Cari Moses
by Judith Tyler Hills
AuthorHouse


"He was going to kill her, she felt certain of that. Her only hope now was that it would all be over soon."

Multiple lives intertwine engagingly in this ambitious novel. Part psychological study, part crime thriller, and part sociological examination of a deteriorating society, this chronicle of individuals forever changed by circumstance and decision-making is a long walk through the corridors of despair, occasionally brightened by moments of promise, yet inexorably marching toward inescapable fate.

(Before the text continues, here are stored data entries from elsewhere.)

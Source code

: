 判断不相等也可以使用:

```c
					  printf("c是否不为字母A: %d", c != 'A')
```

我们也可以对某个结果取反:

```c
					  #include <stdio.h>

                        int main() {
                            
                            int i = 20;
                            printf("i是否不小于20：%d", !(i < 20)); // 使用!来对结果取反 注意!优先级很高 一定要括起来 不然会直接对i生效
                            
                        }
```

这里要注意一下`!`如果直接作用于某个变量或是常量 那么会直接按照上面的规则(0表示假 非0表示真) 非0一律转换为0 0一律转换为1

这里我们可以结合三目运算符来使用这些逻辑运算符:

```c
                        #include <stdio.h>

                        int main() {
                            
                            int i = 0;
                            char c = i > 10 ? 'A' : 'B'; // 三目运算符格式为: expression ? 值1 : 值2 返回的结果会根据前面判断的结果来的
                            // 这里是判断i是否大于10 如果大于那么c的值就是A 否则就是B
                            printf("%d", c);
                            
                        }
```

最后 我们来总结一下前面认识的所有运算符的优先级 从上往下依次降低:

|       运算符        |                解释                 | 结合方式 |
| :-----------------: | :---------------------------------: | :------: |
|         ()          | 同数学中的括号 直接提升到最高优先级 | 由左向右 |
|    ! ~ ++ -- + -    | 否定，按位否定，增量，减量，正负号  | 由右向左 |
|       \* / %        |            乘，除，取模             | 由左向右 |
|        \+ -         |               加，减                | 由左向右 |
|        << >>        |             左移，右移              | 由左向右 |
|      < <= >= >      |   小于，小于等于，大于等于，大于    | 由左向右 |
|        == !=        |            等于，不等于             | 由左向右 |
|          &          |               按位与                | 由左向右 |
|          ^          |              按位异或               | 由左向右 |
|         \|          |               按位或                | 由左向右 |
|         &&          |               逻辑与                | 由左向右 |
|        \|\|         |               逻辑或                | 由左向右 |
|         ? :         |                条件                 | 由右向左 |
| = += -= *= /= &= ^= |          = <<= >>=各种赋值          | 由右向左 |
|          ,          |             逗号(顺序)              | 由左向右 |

Set in contemporary England, the inhabitants of the author's literary landscape are characters immersed in conflicts both physical and emotional. There is a young couple whose marriage is falling apart after numerous miscarriages. A family of four's proper existence on the outside is becoming a tattered and torn chronicle of apathy, neglect, deceit, and violence on the inside. A gay couple's union that started so well is beginning to fray badly. A young woman forced to suffer innumerable indignities as a child is living a homeless life of panhandling and occasional prostitution to have enough to eat. These lives and more are all tangentially connected to an ongoing spate of gruesome serial killings of pregnant women.

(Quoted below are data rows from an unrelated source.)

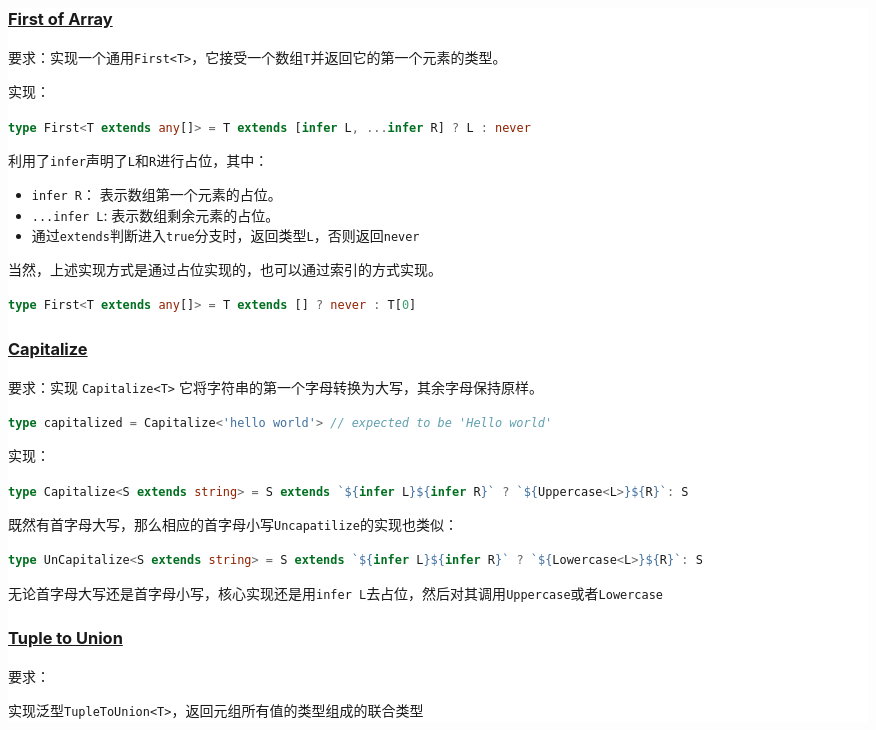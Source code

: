 ### [First of Array](https://link.juejin.cn?target=https%3A%2F%2Fgithub.com%2Ftype-challenges%2Ftype-challenges%2Fblob%2Fmain%2Fquestions%2F00014-easy-first%2FREADME.md)

要求：实现一个通用`First<T>`，它接受一个数组`T`并返回它的第一个元素的类型。

实现：

```ts
type First<T extends any[]> = T extends [infer L, ...infer R] ? L : never
```

利用了`infer`声明了`L`和`R`进行占位，其中：

- `infer R`： 表示数组第一个元素的占位。
- `...infer L`: 表示数组剩余元素的占位。
- 通过`extends`判断进入`true`分支时，返回类型`L`，否则返回`never`

当然，上述实现方式是通过占位实现的，也可以通过索引的方式实现。

```ts
type First<T extends any[]> = T extends [] ? never : T[0]
```



### [Capitalize](https://link.juejin.cn?target=https%3A%2F%2Fgithub.com%2Ftype-challenges%2Ftype-challenges%2Fblob%2Fmain%2Fquestions%2F00110-medium-capitalize%2FREADME.md)

要求：实现 `Capitalize<T>` 它将字符串的第一个字母转换为大写，其余字母保持原样。

```ts
type capitalized = Capitalize<'hello world'> // expected to be 'Hello world'
```

实现：

```ts
type Capitalize<S extends string> = S extends `${infer L}${infer R}` ? `${Uppercase<L>}${R}`: S
```

既然有首字母大写，那么相应的首字母小写`Uncapatilize`的实现也类似：

```ts
type UnCapitalize<S extends string> = S extends `${infer L}${infer R}` ? `${Lowercase<L>}${R}`: S
```

无论首字母大写还是首字母小写，核心实现还是用`infer L`去占位，然后对其调用`Uppercase`或者`Lowercase`



### [Tuple to Union](https://link.juejin.cn?target=https%3A%2F%2Fgithub.com%2Ftype-challenges%2Ftype-challenges%2Fblob%2Fmain%2Fquestions%2F00010-medium-tuple-to-union%2FREADME.md)

要求：

实现泛型`TupleToUnion<T>`，返回元组所有值的类型组成的联合类型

Author Hills has constructed her narrative by leapfrogging from one character to the next in chapter after chapter. While copiously detailing her players' backstories, she initially chooses to provide only enough information to tease readers about the ultimate roles they might play. The more one reads, the more one learns. Hills is a full-throated writer filling her sentences and paragraphs with adjectives and adverbs that add feeling, nuance, enlightenment, and occasionally excess. Still, her main plot and its tributaries are compelling, and the diversity of people who populate her pages elicit empathy or derision appropriately. Her tale is quite likely to be remembered long after the last page has been read.